▶ **Data extracts**:
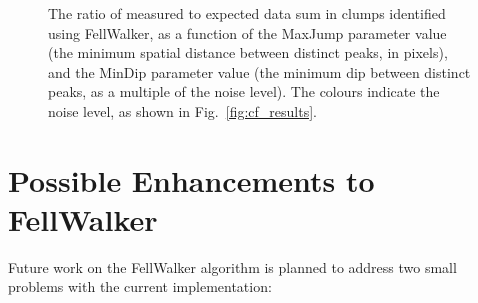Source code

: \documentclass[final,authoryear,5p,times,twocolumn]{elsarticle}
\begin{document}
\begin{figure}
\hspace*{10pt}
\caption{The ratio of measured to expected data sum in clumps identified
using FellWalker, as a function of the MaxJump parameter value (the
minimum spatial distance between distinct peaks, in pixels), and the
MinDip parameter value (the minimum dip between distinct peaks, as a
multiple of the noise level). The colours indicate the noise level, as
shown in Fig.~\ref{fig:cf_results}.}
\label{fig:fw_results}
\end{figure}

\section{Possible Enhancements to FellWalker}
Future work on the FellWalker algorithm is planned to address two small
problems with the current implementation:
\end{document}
* * *
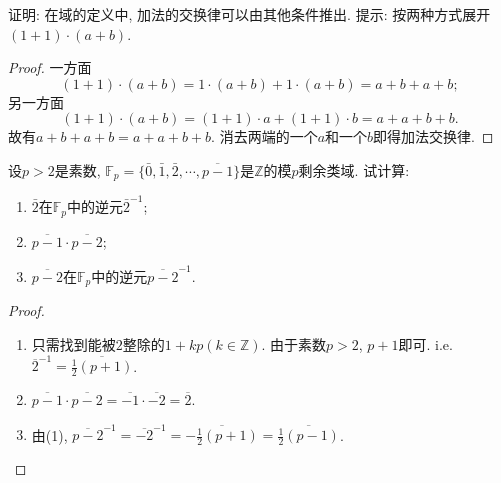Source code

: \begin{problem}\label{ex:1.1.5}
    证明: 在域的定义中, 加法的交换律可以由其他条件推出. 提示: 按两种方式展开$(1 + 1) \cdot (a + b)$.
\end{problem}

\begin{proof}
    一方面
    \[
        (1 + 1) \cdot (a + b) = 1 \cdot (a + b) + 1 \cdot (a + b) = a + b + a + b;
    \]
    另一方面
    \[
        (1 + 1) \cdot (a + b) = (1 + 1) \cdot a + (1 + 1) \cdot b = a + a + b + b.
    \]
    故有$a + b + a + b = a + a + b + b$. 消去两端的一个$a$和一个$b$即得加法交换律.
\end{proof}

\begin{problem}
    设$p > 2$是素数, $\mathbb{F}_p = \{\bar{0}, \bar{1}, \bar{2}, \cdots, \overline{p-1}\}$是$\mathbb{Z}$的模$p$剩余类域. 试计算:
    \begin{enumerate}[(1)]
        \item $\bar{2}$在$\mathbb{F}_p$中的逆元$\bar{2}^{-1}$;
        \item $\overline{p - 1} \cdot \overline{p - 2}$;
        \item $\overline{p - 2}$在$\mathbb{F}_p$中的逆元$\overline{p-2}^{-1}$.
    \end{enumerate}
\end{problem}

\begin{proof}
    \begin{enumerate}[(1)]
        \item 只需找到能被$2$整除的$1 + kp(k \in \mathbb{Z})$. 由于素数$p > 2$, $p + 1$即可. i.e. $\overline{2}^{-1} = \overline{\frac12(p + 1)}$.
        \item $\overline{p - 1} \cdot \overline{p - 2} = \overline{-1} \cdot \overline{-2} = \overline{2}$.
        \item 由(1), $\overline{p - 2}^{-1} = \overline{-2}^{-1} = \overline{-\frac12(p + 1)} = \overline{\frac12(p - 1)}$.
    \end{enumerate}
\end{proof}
==
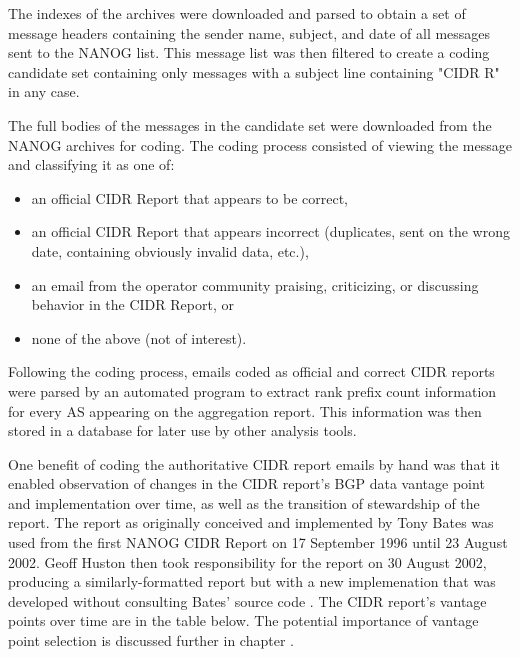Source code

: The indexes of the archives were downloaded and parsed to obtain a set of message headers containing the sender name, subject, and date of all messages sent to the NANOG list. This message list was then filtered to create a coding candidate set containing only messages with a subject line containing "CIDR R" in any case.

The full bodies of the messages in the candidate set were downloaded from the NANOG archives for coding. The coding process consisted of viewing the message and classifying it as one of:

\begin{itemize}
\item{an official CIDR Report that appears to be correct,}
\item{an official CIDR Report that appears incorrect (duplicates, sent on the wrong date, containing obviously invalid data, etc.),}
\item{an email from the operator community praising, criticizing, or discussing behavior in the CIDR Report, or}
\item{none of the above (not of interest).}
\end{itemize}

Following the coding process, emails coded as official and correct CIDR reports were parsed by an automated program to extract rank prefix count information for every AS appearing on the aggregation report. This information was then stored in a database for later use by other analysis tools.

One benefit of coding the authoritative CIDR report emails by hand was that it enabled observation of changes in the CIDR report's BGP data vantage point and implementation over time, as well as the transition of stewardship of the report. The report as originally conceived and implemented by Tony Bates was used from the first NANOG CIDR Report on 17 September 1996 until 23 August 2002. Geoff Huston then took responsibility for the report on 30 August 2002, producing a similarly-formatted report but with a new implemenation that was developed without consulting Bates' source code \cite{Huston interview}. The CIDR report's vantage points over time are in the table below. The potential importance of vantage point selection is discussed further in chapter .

▶ **Work request**: Would you please filter the lines above and copy every one that includes "label"?

▶ **Reply to the task**:
\label{fig:fw_results}
: \begin{problem}\label{ex:1.1.5}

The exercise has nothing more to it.